What you need to do
Every line from the one holding "status is considered" through the final line of the entries is to be reproduced exactly, and no other line.

Material for this exercise
--------
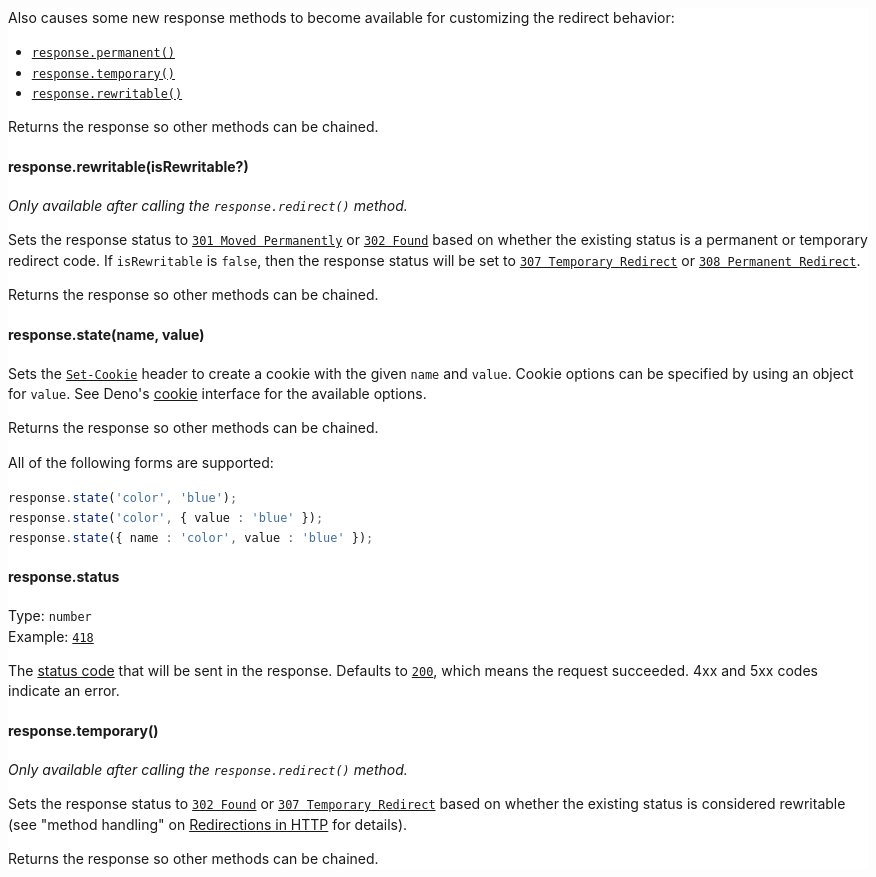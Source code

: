 Also causes some new response methods to become available for customizing the redirect behavior:

 - [`response.permanent()`](#responsepermanent)
 - [`response.temporary()`](#responsetemporary)
 - [`response.rewritable()`](#responserewritableisrewritable)

Returns the response so other methods can be chained.

#### response.rewritable(isRewritable?)

*Only available after calling the `response.redirect()` method.*

Sets the response status to [`301 Moved Permanently`](https://developer.mozilla.org/en-US/docs/Web/HTTP/Status/301) or [`302 Found`](https://developer.mozilla.org/en-US/docs/Web/HTTP/Status/302) based on whether the existing status is a permanent or temporary redirect code. If `isRewritable` is `false`, then the response status will be set to [`307 Temporary Redirect`](https://developer.mozilla.org/en-US/docs/Web/HTTP/Status/307) or [`308 Permanent Redirect`](https://developer.mozilla.org/en-US/docs/Web/HTTP/Status/308).

Returns the response so other methods can be chained.

#### response.state(name, value)

Sets the [`Set-Cookie`](https://developer.mozilla.org/en-US/docs/Web/HTTP/Headers/Set-Cookie) header to create a cookie with the given `name` and `value`. Cookie options can be specified by using an object for `value`. See Deno's [cookie](https://doc.deno.land/https/deno.land/std/http/cookie.ts#Cookie) interface for the available options.

Returns the response so other methods can be chained.

All of the following forms are supported:

```ts
response.state('color', 'blue');
response.state('color', { value : 'blue' });
response.state({ name : 'color', value : 'blue' });
```

#### response.status

Type: `number`\
Example: [`418`](https://developer.mozilla.org/en-US/docs/Web/HTTP/Status/418)

The [status code](https://developer.mozilla.org/en-US/docs/Web/HTTP/Status) that will be sent in the response. Defaults to [`200`](https://developer.mozilla.org/en-US/docs/Web/HTTP/Status/200), which means the request succeeded. 4xx and 5xx codes indicate an error.

#### response.temporary()

*Only available after calling the `response.redirect()` method.*

Sets the response status to [`302 Found`](https://developer.mozilla.org/en-US/docs/Web/HTTP/Status/302) or [`307 Temporary Redirect`](https://developer.mozilla.org/en-US/docs/Web/HTTP/Status/307) based on whether the existing status is considered rewritable (see "method handling" on [Redirections in HTTP](https://developer.mozilla.org/en-US/docs/Web/HTTP/Redirections) for details).

Returns the response so other methods can be chained.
--------
Task response
Sets the response status to [`302 Found`](https://developer.mozilla.org/en-US/docs/Web/HTTP/Status/302) or [`307 Temporary Redirect`](https://developer.mozilla.org/en-US/docs/Web/HTTP/Status/307) based on whether the existing status is considered rewritable (see "method handling" on [Redirections in HTTP](https://developer.mozilla.org/en-US/docs/Web/HTTP/Redirections) for details).

Returns the response so other methods can be chained.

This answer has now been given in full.